January 30, 2013 at 5:54 p.m.
WEDNESDAY, NOV. 7: HSBC admitted the $1.5 billion it has put aside to cover fines from a US investigation into anti-money laundering rule breaches could go up.
Europe’s biggest bank also said on Monday, as reported by Reuters, it expects the fines to lead to criminal charges.
HSBC conceded the investigation had hurt the bank’s reputation and revealed it had set aside a further $800 million to cover a possible fine for breaking anti-money laundering controls in Mexico, adding to $700 million put aside in July.
But chief executive Stuart Gulliver, following talks with the authorities carrying out the probe, said: “It could be significantly higher.”
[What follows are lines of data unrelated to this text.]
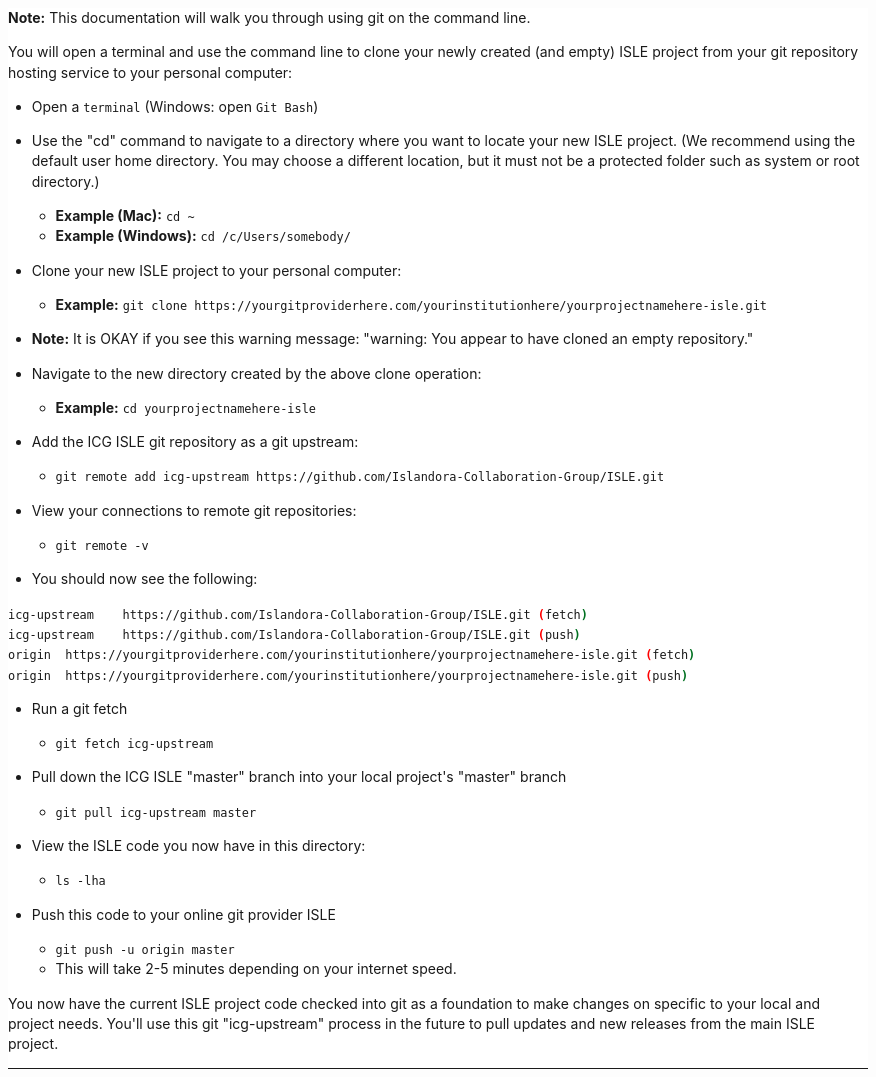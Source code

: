 **Note:** This documentation will walk you through using git on the command line.

You will open a terminal and use the command line to clone your newly created (and empty) ISLE project from your git repository hosting service to your personal computer:

* Open a `terminal` (Windows: open `Git Bash`)

* Use the "cd" command to navigate to a directory where you want to locate your new ISLE project. (We recommend using the default user home directory. You may choose a different location, but it must not be a protected folder such as system or root directory.)
    * **Example (Mac):** `cd ~`
    * **Example (Windows):** `cd /c/Users/somebody/`

* Clone your new ISLE project to your personal computer:
    * **Example:** `git clone https://yourgitproviderhere.com/yourinstitutionhere/yourprojectnamehere-isle.git`

* **Note:** It is OKAY if you see this warning message: "warning: You appear to have cloned an empty repository."

* Navigate to the new directory created by the above clone operation:

    * **Example:** `cd yourprojectnamehere-isle`

* Add the ICG ISLE git repository as a git upstream:

    * `git remote add icg-upstream https://github.com/Islandora-Collaboration-Group/ISLE.git`

* View your connections to remote git repositories:

    * `git remote -v`

* You should now see the following:

```bash  
icg-upstream	https://github.com/Islandora-Collaboration-Group/ISLE.git (fetch)
icg-upstream	https://github.com/Islandora-Collaboration-Group/ISLE.git (push)
origin	https://yourgitproviderhere.com/yourinstitutionhere/yourprojectnamehere-isle.git (fetch)
origin	https://yourgitproviderhere.com/yourinstitutionhere/yourprojectnamehere-isle.git (push)
```

* Run a git fetch

    * `git fetch icg-upstream`

* Pull down the ICG ISLE "master" branch into your local project's "master" branch

    * `git pull icg-upstream master`

* View the ISLE code you now have in this directory:

    * `ls -lha`

* Push this code to your online git provider ISLE

    * `git push -u origin master`
    * This will take 2-5 minutes depending on your internet speed.

You now have the current ISLE project code checked into git as a foundation to make changes on specific to your local and project needs. You'll use this git "icg-upstream" process in the future to pull updates and new releases from the main ISLE project.

---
The latest developments come after a US Senate report in July slammed HSBC for allowing clients to shift potentially-illicit funds from countries such as Mexico, Iran, the Cayman Islands, Saudi Arabia and Syria.
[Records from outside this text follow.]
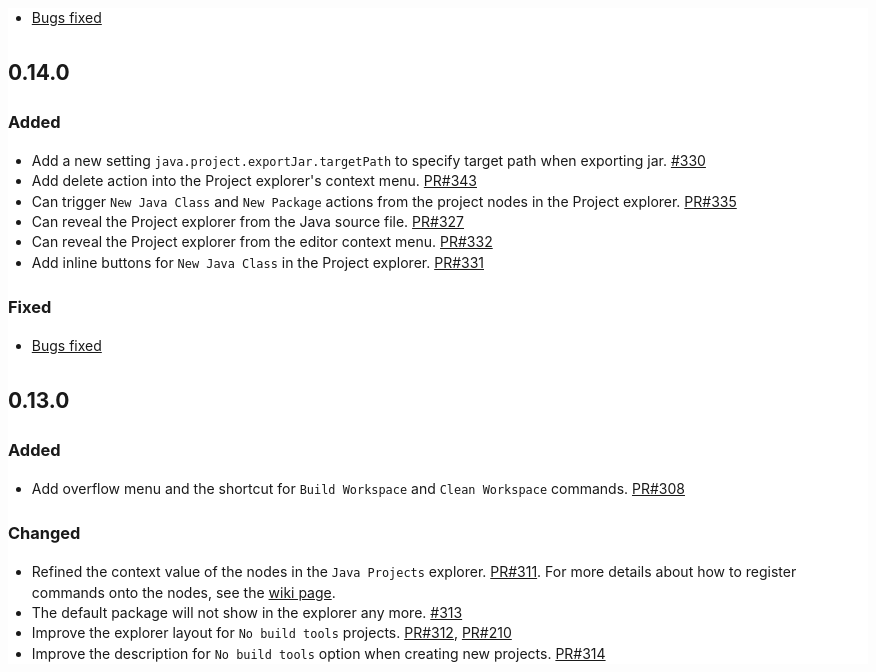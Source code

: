 -   [Bugs fixed](https://github.com/microsoft/vscode-java-dependency/issues?q=is%3Aissue+label%3Abug+milestone%3A0.15.0+is%3Aclosed)

## 0.14.0

### Added

-   Add a new setting `java.project.exportJar.targetPath` to specify target path
    when exporting jar.
    [#330](https://github.com/microsoft/vscode-java-dependency/issues/330)
-   Add delete action into the Project explorer's context menu.
    [PR#343](https://github.com/microsoft/vscode-java-dependency/pull/343)
-   Can trigger `New Java Class` and `New Package` actions from the project
    nodes in the Project explorer.
    [PR#335](https://github.com/microsoft/vscode-java-dependency/pull/335)
-   Can reveal the Project explorer from the Java source file.
    [PR#327](https://github.com/microsoft/vscode-java-dependency/pull/327)
-   Can reveal the Project explorer from the editor context menu.
    [PR#332](https://github.com/microsoft/vscode-java-dependency/pull/332)
-   Add inline buttons for `New Java Class` in the Project explorer.
    [PR#331](https://github.com/microsoft/vscode-java-dependency/pull/331)

### Fixed

-   [Bugs fixed](https://github.com/microsoft/vscode-java-dependency/issues?q=is%3Aissue+label%3Abug+milestone%3A0.14.0+is%3Aclosed)

## 0.13.0

### Added

-   Add overflow menu and the shortcut for `Build Workspace` and
    `Clean Workspace` commands.
    [PR#308](https://github.com/microsoft/vscode-java-dependency/pull/308)

### Changed

-   Refined the context value of the nodes in the `Java Projects` explorer.
    [PR#311](https://github.com/microsoft/vscode-java-dependency/pull/311). For
    more details about how to register commands onto the nodes, see the
    [wiki page](https://github.com/microsoft/vscode-java-dependency/wiki/Register-Command-onto-the-Nodes-of-Project-View).
-   The default package will not show in the explorer any more.
    [#313](https://github.com/microsoft/vscode-java-dependency/issues/313)
-   Improve the explorer layout for `No build tools` projects.
    [PR#312](https://github.com/microsoft/vscode-java-dependency/pull/312),
    [PR#210](https://github.com/microsoft/vscode-java-dependency/pull/210)
-   Improve the description for `No build tools` option when creating new
    projects.
    [PR#314](https://github.com/microsoft/vscode-java-dependency/pull/314)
The London-based bank has been frank, saying the whole episode was “shameful and embarrassing” after the report highlighted a “pervasively polluted” culture at the bank. The report also said the HSBC’s Mexican operations had moved $7 billion into its US operations between 2007 and 2008.
A number of staff have reportedly left the firm because of the investigation.
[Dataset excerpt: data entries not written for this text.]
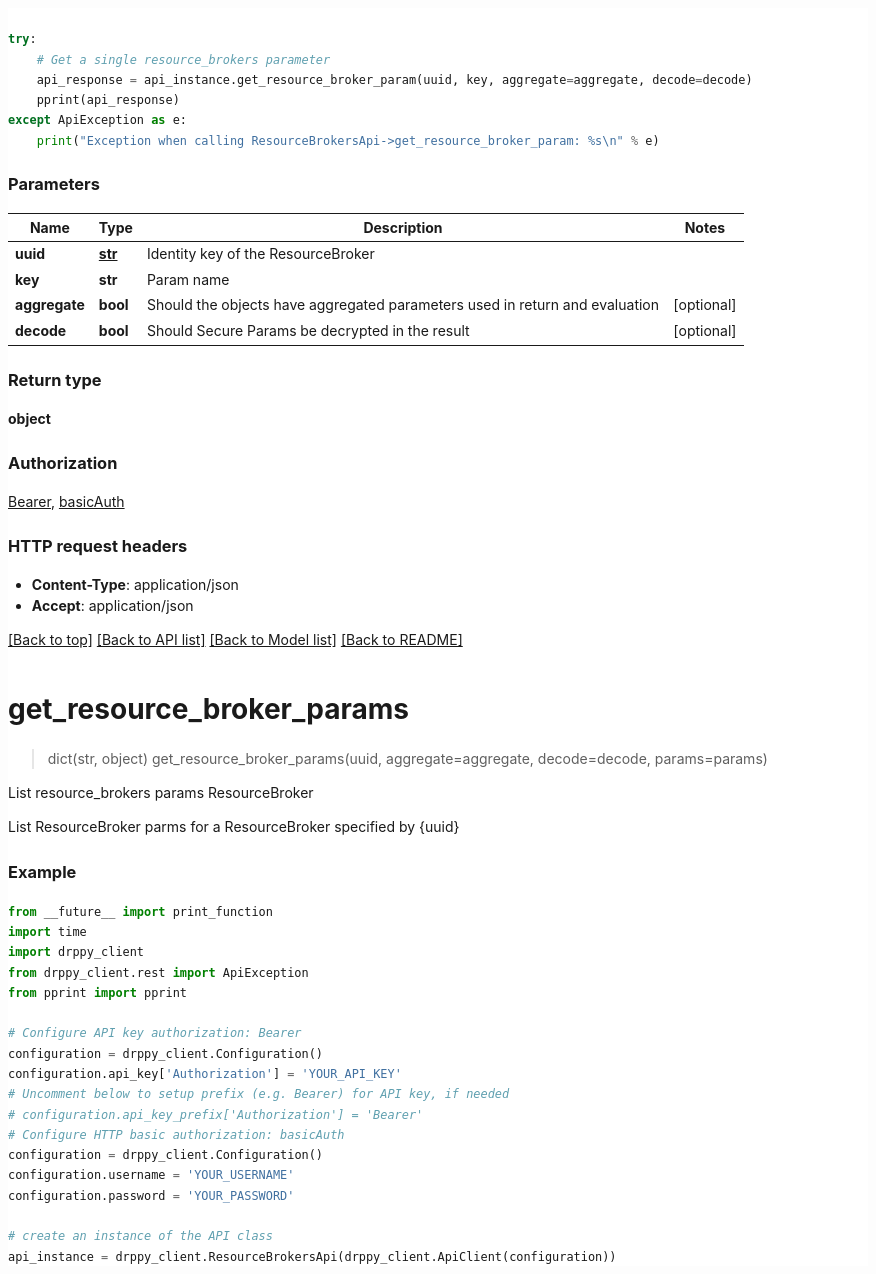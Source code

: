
 ```python

try:
    # Get a single resource_brokers parameter
    api_response = api_instance.get_resource_broker_param(uuid, key, aggregate=aggregate, decode=decode)
    pprint(api_response)
except ApiException as e:
    print("Exception when calling ResourceBrokersApi->get_resource_broker_param: %s\n" % e)
```

### Parameters

Name | Type | Description  | Notes
------------- | ------------- | ------------- | -------------
 **uuid** | [**str**](.md)| Identity key of the ResourceBroker | 
 **key** | **str**| Param name | 
 **aggregate** | **bool**| Should the objects have aggregated parameters used in return and evaluation | [optional] 
 **decode** | **bool**| Should Secure Params be decrypted in the result | [optional] 

### Return type

**object**

### Authorization

[Bearer](../README.md#Bearer), [basicAuth](../README.md#basicAuth)

### HTTP request headers

 - **Content-Type**: application/json
 - **Accept**: application/json

[[Back to top]](#) [[Back to API list]](../README.md#documentation-for-api-endpoints) [[Back to Model list]](../README.md#documentation-for-models) [[Back to README]](../README.md)

# **get_resource_broker_params**
> dict(str, object) get_resource_broker_params(uuid, aggregate=aggregate, decode=decode, params=params)

List resource_brokers params ResourceBroker

List ResourceBroker parms for a ResourceBroker specified by {uuid}

### Example
```python
from __future__ import print_function
import time
import drppy_client
from drppy_client.rest import ApiException
from pprint import pprint

# Configure API key authorization: Bearer
configuration = drppy_client.Configuration()
configuration.api_key['Authorization'] = 'YOUR_API_KEY'
# Uncomment below to setup prefix (e.g. Bearer) for API key, if needed
# configuration.api_key_prefix['Authorization'] = 'Bearer'
# Configure HTTP basic authorization: basicAuth
configuration = drppy_client.Configuration()
configuration.username = 'YOUR_USERNAME'
configuration.password = 'YOUR_PASSWORD'

# create an instance of the API class
api_instance = drppy_client.ResourceBrokersApi(drppy_client.ApiClient(configuration))
```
“The report undoubtedly caused considerable reputational damage to HSBC. The extent to which that has resulted in loss of business is hard to measure, but it has undoubtedly damaged our brand,” Gulliver said.
Shares in HSBC were down 1.4 per cent at 617.5 pence on Monday slightly weaker than a fall in the European bank index.
“The money laundering provision is a concern, particularly given the uncertainty on what the final figure might be,” said Richard Hunter, head of equities at stockbroker Hargreaves Lansdown.
Gulliver admitted there is work to be done. “There’s a whole series of things that came from probably a decade in the 2000 to 2008-09 period that have surfaced now that the industry needs to sort out, remediate, and make sure doesn’t happen again.”